* What this task involves
Scan the records below. Copy every line in which the word "attachments" appears.

★ ★ ★

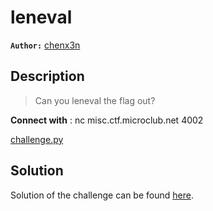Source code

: # leneval

**`Author:`** [chenx3n](https://github.com/malikDaCoda)

## Description

> Can you leneval the flag out?

**Connect with** : nc misc.ctf.microclub.net 4002  

[challenge.py](./challenge/challenge.py)

## Solution

Solution of the challenge can be found [here](solution/).

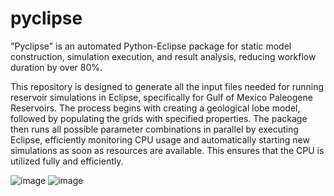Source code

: # pyclipse

"Pyclipse" is an automated Python-Eclipse package for static model construction, simulation execution, and result analysis, reducing workflow duration by over 80%.



This repository is designed to generate all the input files needed for running reservoir simulations in Eclipse, specifically for Gulf of Mexico Paleogene Reservoirs. The process begins with creating a geological lobe model, followed by populating the grids with specified properties. The package then runs all possible parameter combinations in parallel by executing Eclipse, efficiently monitoring CPU usage and automatically starting new simulations as soon as resources are available. This ensures that the CPU is utilized fully and efficiently.

![image](https://github.com/user-attachments/assets/0a87241e-599c-4fd8-b3c0-cdab0f33dcc1)
![image](https://github.com/user-attachments/assets/8b672e7e-d91f-449f-a21d-9ad031cefb2c)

★ ★ ★

* Solution for this task
![image](https://github.com/user-attachments/assets/0a87241e-599c-4fd8-b3c0-cdab0f33dcc1)
![image](https://github.com/user-attachments/assets/8b672e7e-d91f-449f-a21d-9ad031cefb2c)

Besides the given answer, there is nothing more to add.